“Evan … Hey Evan … Eeeeeevvvveeeennnn! Hey water boy, why aren’t you playing?”
Mr. McCollough, a Toronto Argonaut defensive back of some talent who is currently backing up, has given the signal to the crowd they’ve been waiting for — he answered back.
Can’t really pick it out, it’s too loud. But you can read his lips.
“I can’t hear you. What was that? What was that?”
While saying that, he was pointing at his eyes, for unknown reasons.
Everyone laughs, even the Argo fans.
A couple of quarters later, Mr. McCollough intercepts a pass deep in Hamilton territory and carries the ball triumphantly back to the sidelines where he shows it off. That’s how you get back at the heckle zone.
If there’s a better seat in the CFL than the front row (called Row 3) of Box H you’d be hard pressed to find it.
The nearest Argo is about 20 feet away and they can hear everything that’s said. They say some things back too.
This is the Canadian Football League in a sweaty, humid July night microcosm. Fans close to the players, experiencing the kind of intimacy they don’t always get down in the No Fun League.
These folks clearly know what’s up, as well.

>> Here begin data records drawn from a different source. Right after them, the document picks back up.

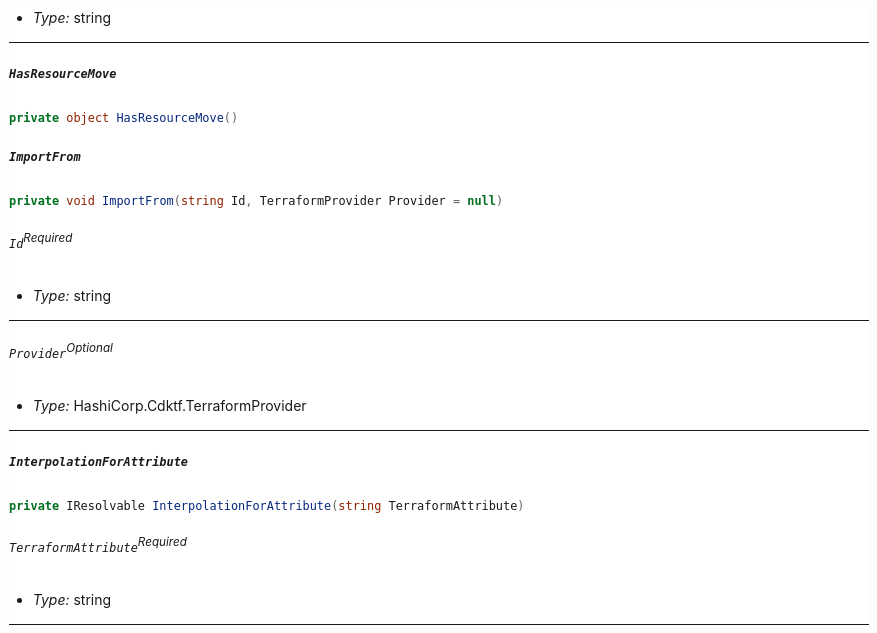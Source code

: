 - *Type:* string

---

##### `HasResourceMove` <a name="HasResourceMove" id="@cdktf/provider-cloudflare.zeroTrustTunnelCloudflaredVirtualNetwork.ZeroTrustTunnelCloudflaredVirtualNetwork.hasResourceMove"></a>

```csharp
private object HasResourceMove()
```

##### `ImportFrom` <a name="ImportFrom" id="@cdktf/provider-cloudflare.zeroTrustTunnelCloudflaredVirtualNetwork.ZeroTrustTunnelCloudflaredVirtualNetwork.importFrom"></a>

```csharp
private void ImportFrom(string Id, TerraformProvider Provider = null)
```

###### `Id`<sup>Required</sup> <a name="Id" id="@cdktf/provider-cloudflare.zeroTrustTunnelCloudflaredVirtualNetwork.ZeroTrustTunnelCloudflaredVirtualNetwork.importFrom.parameter.id"></a>

- *Type:* string

---

###### `Provider`<sup>Optional</sup> <a name="Provider" id="@cdktf/provider-cloudflare.zeroTrustTunnelCloudflaredVirtualNetwork.ZeroTrustTunnelCloudflaredVirtualNetwork.importFrom.parameter.provider"></a>

- *Type:* HashiCorp.Cdktf.TerraformProvider

---

##### `InterpolationForAttribute` <a name="InterpolationForAttribute" id="@cdktf/provider-cloudflare.zeroTrustTunnelCloudflaredVirtualNetwork.ZeroTrustTunnelCloudflaredVirtualNetwork.interpolationForAttribute"></a>

```csharp
private IResolvable InterpolationForAttribute(string TerraformAttribute)
```

###### `TerraformAttribute`<sup>Required</sup> <a name="TerraformAttribute" id="@cdktf/provider-cloudflare.zeroTrustTunnelCloudflaredVirtualNetwork.ZeroTrustTunnelCloudflaredVirtualNetwork.interpolationForAttribute.parameter.terraformAttribute"></a>

- *Type:* string

---
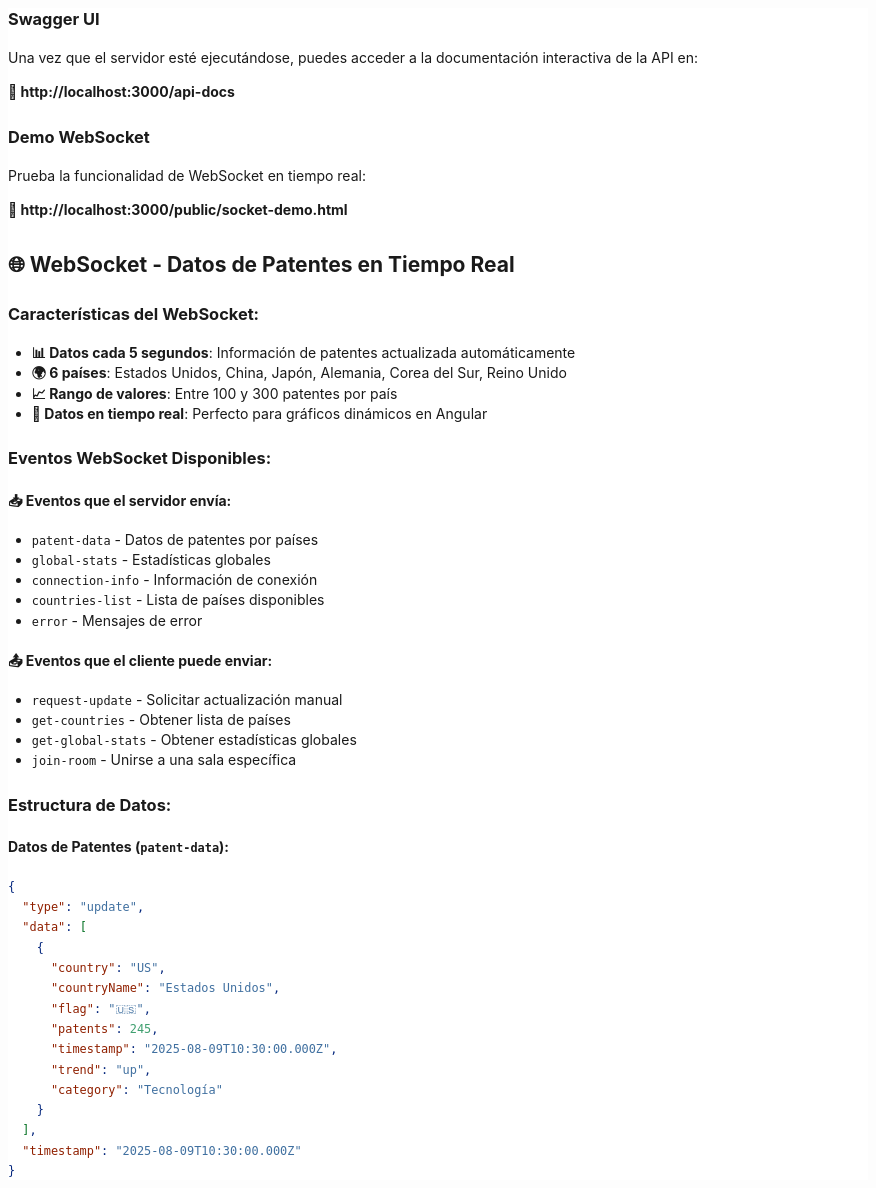 ### Swagger UI
Una vez que el servidor esté ejecutándose, puedes acceder a la documentación interactiva de la API en:

**🔗 http://localhost:3000/api-docs**

### Demo WebSocket
Prueba la funcionalidad de WebSocket en tiempo real:

**🔗 http://localhost:3000/public/socket-demo.html**

## 🌐 WebSocket - Datos de Patentes en Tiempo Real

### Características del WebSocket:
- **📊 Datos cada 5 segundos**: Información de patentes actualizada automáticamente
- **🌍 6 países**: Estados Unidos, China, Japón, Alemania, Corea del Sur, Reino Unido
- **📈 Rango de valores**: Entre 100 y 300 patentes por país
- **📱 Datos en tiempo real**: Perfecto para gráficos dinámicos en Angular

### Eventos WebSocket Disponibles:

#### 📥 Eventos que el servidor envía:
- `patent-data` - Datos de patentes por países
- `global-stats` - Estadísticas globales 
- `connection-info` - Información de conexión
- `countries-list` - Lista de países disponibles
- `error` - Mensajes de error

#### 📤 Eventos que el cliente puede enviar:
- `request-update` - Solicitar actualización manual
- `get-countries` - Obtener lista de países
- `get-global-stats` - Obtener estadísticas globales
- `join-room` - Unirse a una sala específica

### Estructura de Datos:

#### Datos de Patentes (`patent-data`):
```json
{
  "type": "update",
  "data": [
    {
      "country": "US",
      "countryName": "Estados Unidos", 
      "flag": "🇺🇸",
      "patents": 245,
      "timestamp": "2025-08-09T10:30:00.000Z",
      "trend": "up",
      "category": "Tecnología"
    }
  ],
  "timestamp": "2025-08-09T10:30:00.000Z"
}
```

“Hey buddy, let’s compare paychecks and [well, you know]. Mine are bigger.”
The former might actually be true, given the size of some player contracts in the CFL.

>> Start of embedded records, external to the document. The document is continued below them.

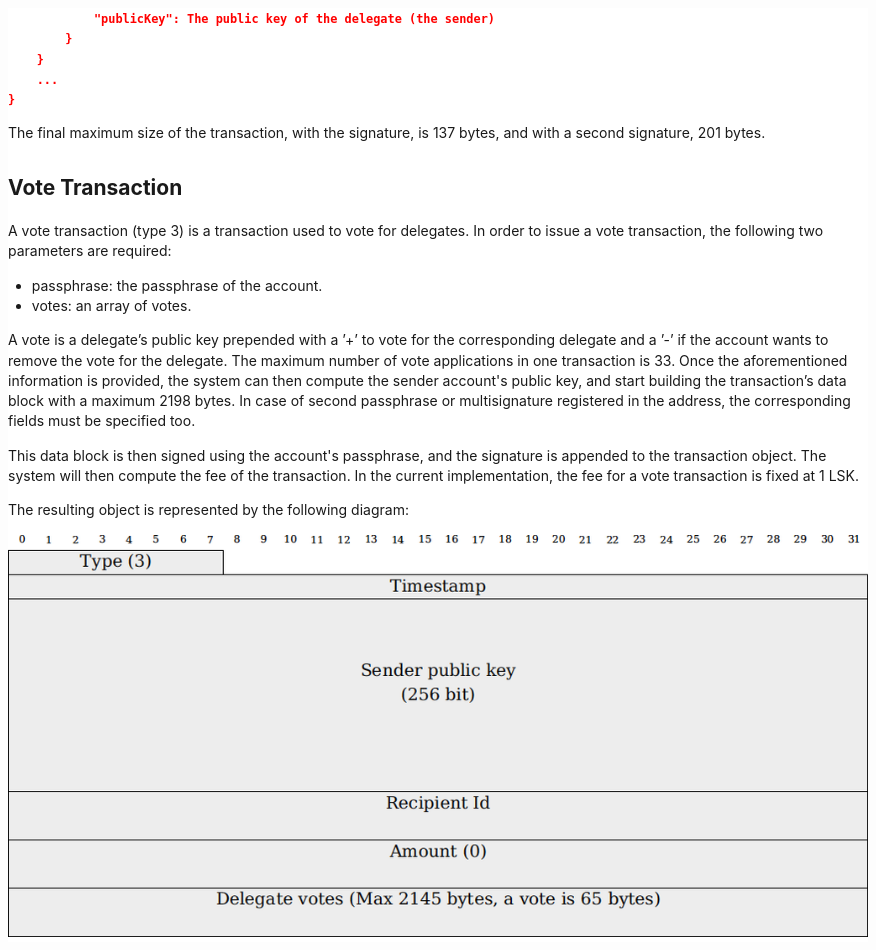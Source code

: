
 ```json
            "publicKey": The public key of the delegate (the sender)
        }
    }
    ...
}
```

The final maximum size of the transaction, with the signature, is 137 bytes, and with a second signature, 201 bytes.

## Vote Transaction

A vote transaction (type 3) is a transaction used to vote for delegates. In order to issue a vote transaction, the following two parameters are required:

- passphrase: the passphrase of the account.
- votes: an array of votes.

A vote is a delegate’s public key prepended with a ’+’ to vote for the corresponding delegate and a ’-’  if the account wants to remove the vote for the delegate. The maximum number of vote applications in one transaction is 33. Once the aforementioned information is provided, the system can then compute the sender account's public key, and start building the transaction’s data block with a maximum 2198 bytes. In case of second passphrase or multisignature registered in the address, the corresponding fields must be specified too.

This data block is then signed using the account's passphrase, and the signature is appended to the transaction object. The system will then compute the fee of the transaction. In the current implementation, the fee for a vote transaction is fixed at 1 LSK. 

The resulting object is represented by the following diagram:

![lisk_protocol-type3](lisk_protocol-type3.png "lisk_protocol-type3")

There’s a lot of “Argos suck”, with variations on a theme such as “You suck, Argos,” or “You still suck, Argos” or “Nobody sucks like the Argos.”
But there’s a lot of creative work as well.

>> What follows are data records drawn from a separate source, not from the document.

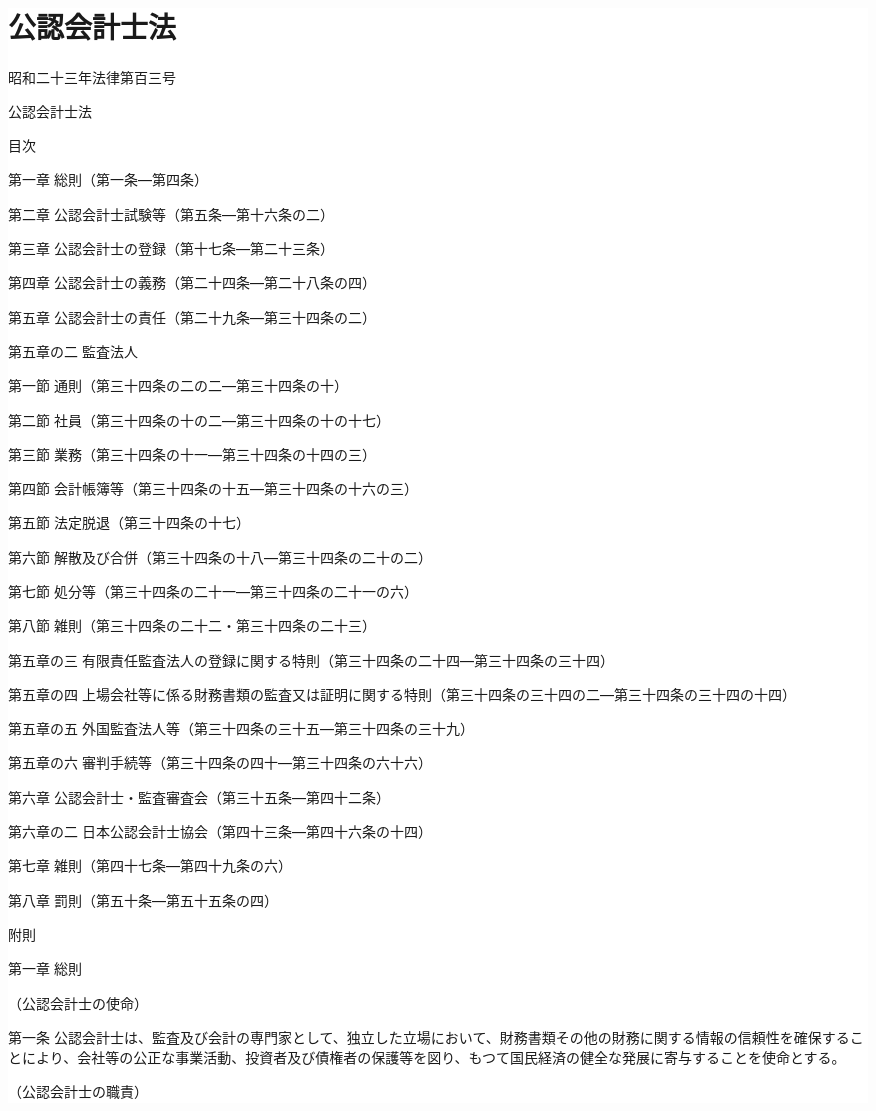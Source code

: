 # 公認会計士法

昭和二十三年法律第百三号

公認会計士法

目次

第一章 総則（第一条―第四条）

第二章 公認会計士試験等（第五条―第十六条の二）

第三章 公認会計士の登録（第十七条―第二十三条）

第四章 公認会計士の義務（第二十四条―第二十八条の四）

第五章 公認会計士の責任（第二十九条―第三十四条の二）

第五章の二 監査法人

第一節 通則（第三十四条の二の二―第三十四条の十）

第二節 社員（第三十四条の十の二―第三十四条の十の十七）

第三節 業務（第三十四条の十一―第三十四条の十四の三）

第四節 会計帳簿等（第三十四条の十五―第三十四条の十六の三）

第五節 法定脱退（第三十四条の十七）

第六節 解散及び合併（第三十四条の十八―第三十四条の二十の二）

第七節 処分等（第三十四条の二十一―第三十四条の二十一の六）

第八節 雑則（第三十四条の二十二・第三十四条の二十三）

第五章の三 有限責任監査法人の登録に関する特則（第三十四条の二十四―第三十四条の三十四）

第五章の四 上場会社等に係る財務書類の監査又は証明に関する特則（第三十四条の三十四の二―第三十四条の三十四の十四）

第五章の五 外国監査法人等（第三十四条の三十五―第三十四条の三十九）

第五章の六 審判手続等（第三十四条の四十―第三十四条の六十六）

第六章 公認会計士・監査審査会（第三十五条―第四十二条）

第六章の二 日本公認会計士協会（第四十三条―第四十六条の十四）

第七章 雑則（第四十七条―第四十九条の六）

第八章 罰則（第五十条―第五十五条の四）

附則

第一章 総則

（公認会計士の使命）

第一条 公認会計士は、監査及び会計の専門家として、独立した立場において、財務書類その他の財務に関する情報の信頼性を確保することにより、会社等の公正な事業活動、投資者及び債権者の保護等を図り、もつて国民経済の健全な発展に寄与することを使命とする。

（公認会計士の職責）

“Hey Argos, need help? I’ve got my resume right here.”
“Hey Ray, my sister throws better than you do. Want to meet her?”
A group of ladies in the front row, two of them there with husbands, have been behind the visiting bench for about five years and they wouldn’t go anywhere else now.
Their best moment? A couple of years back when Montreal QB Anthony Calvillo, who never loses his temper normally, finally cracked and tossed a water bottle. One of the ladies was splashed.
Best of this night was when a beer seller went by, stopped hawking his wares, leaned over the rail and yelled “Argos suck.” Tough town. Never see that at the Rogers Centre.
From a pure football standpoint, being this close is heaven. The players suddenly grow six inches and put on 50 pounds, and you can hear the collisions a long way.
Along the bench you can catch one coach yelling, another explaining quietly what happened and how it should be fixed. You can, as a great old line said, smell the sweat.
This kind of closeness is disappearing from the CFL.
Ivor Wynne is down to six regular season games. Winnipeg moves to new digs next year. Even Saskatchewan will have a flashy prairie home in four years it was announced Saturday.
Strangely, you can buy seats in Row 3, Box H for games to come.